Wir kennen nicht alle Hintergründe und Zusammenhänge in dieser Affäre. Aber wir kennen Charly Steeb – und das über mehr als 3 Jahrzehnte. In diesem Zeitraum haben wir ihn als fairen Sportsmann, als empathischen Partner kennen und schätzen gelernt. Mit diesen positiven Erfahrungen gehen wir also nicht aus objektiver Sicht an das Geschehen heran. Aber eine Frage sei erlaubt: Muss man den geschäftlichen Misserfolg einer sympathischen Persönlichkeit des weißen Sports derart in der Öffentlichkeit breittreten? Ist man unbrauchbar auf einem Posten, der im Spitzensport und in der Ausbildung für neue Qualitäten sorgen soll, weil man im wirtschaftlichen Geschäft Fehler gemacht hat? Etwaige Kritik an seiner Kompetenz und seinem Arbeitsstil als Vizepräsident sind bisher noch nicht bekannt geworden.
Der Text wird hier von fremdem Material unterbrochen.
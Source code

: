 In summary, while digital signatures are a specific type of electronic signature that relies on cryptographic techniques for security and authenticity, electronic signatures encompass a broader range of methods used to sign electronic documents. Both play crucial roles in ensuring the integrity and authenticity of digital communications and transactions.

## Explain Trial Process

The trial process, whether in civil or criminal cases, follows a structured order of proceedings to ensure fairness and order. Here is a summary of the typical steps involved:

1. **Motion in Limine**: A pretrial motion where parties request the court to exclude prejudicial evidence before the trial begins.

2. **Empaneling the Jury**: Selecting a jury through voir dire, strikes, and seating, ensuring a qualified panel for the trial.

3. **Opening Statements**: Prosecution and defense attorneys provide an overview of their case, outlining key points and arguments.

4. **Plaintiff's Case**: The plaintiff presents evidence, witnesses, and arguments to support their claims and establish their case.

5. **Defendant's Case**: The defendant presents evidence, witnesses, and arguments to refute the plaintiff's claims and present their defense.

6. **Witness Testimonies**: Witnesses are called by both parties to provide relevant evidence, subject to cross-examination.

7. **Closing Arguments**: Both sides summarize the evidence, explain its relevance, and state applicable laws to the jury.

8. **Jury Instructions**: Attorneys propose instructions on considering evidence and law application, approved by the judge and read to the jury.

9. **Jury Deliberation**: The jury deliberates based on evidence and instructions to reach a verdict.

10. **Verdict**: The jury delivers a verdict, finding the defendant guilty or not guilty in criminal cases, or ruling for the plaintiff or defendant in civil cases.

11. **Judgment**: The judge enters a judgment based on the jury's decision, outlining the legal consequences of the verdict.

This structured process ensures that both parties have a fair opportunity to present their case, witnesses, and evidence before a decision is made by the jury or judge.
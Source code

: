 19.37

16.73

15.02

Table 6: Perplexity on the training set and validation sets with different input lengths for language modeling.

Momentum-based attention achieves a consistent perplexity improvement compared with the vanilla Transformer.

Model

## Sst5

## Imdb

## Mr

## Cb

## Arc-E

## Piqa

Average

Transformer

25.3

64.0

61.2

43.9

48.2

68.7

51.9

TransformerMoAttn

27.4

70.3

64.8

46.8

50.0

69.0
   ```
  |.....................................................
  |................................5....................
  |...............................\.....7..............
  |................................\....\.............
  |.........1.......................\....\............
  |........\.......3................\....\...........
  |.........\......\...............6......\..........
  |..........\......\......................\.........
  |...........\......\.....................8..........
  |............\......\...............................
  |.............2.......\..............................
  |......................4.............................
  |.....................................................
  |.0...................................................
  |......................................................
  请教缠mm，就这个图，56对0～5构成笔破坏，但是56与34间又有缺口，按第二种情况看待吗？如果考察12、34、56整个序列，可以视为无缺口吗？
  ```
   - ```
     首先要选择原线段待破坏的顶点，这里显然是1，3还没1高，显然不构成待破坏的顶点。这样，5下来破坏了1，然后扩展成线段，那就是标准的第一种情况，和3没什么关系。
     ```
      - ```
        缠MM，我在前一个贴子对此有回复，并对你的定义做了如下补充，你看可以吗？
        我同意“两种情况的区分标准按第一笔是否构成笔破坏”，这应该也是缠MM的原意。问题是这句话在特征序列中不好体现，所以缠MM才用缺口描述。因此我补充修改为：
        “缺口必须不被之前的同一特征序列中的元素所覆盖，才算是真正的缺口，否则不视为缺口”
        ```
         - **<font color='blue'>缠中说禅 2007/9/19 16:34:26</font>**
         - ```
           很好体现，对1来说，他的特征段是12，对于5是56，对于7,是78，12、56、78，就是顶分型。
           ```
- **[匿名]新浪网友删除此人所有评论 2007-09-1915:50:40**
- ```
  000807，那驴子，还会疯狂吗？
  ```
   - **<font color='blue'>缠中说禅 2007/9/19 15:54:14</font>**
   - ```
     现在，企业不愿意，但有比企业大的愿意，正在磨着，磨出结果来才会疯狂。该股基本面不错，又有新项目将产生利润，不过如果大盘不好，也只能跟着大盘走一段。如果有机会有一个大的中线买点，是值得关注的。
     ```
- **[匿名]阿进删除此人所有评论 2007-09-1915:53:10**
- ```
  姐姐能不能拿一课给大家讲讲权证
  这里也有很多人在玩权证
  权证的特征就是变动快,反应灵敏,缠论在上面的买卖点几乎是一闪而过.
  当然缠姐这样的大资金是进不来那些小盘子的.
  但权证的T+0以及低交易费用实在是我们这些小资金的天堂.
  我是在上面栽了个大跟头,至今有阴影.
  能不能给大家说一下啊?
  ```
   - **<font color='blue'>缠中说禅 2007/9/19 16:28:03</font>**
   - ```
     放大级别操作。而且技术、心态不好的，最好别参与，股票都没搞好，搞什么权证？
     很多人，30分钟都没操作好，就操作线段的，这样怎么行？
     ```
Bisher haben wir in allen Veröffentlichungen der letzten Wochen über „Herrn Steeb“ von keinem Verbrechen Charlys lesen oder hören können. In unserem führenden deutschen Fußballclub hat der Vorsitzende eindeutig Steuerhinterziehung begangen und wird jetzt mit stürmischem Beifall in seinem Amt als Vorsitzender des Aufsichtsrats bestätigt. Dieser Vorgang aus Bayern soll hier nicht bewertet werden. Andererseits wirft er aber folgende Frage auf:

Handelt angesichts dieser Erfahrungen die Führungsetage des deutschen Tennis angemessen?